Tally the lines in the data below in which the word "list" occurs, then give only the total.

(Stored data entries)

● ● ●

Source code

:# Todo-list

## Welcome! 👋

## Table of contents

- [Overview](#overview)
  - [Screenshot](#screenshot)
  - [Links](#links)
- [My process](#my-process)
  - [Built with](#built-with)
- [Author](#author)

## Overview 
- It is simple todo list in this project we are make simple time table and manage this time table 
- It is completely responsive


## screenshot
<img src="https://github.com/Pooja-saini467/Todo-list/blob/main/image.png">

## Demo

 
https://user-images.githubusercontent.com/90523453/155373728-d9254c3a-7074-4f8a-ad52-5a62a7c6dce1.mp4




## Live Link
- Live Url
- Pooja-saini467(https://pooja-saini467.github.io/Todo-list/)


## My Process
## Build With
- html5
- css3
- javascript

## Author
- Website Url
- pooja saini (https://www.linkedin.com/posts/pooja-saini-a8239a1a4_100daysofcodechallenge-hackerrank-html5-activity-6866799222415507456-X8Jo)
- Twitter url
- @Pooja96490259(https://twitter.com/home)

● ● ●

• Result below:
4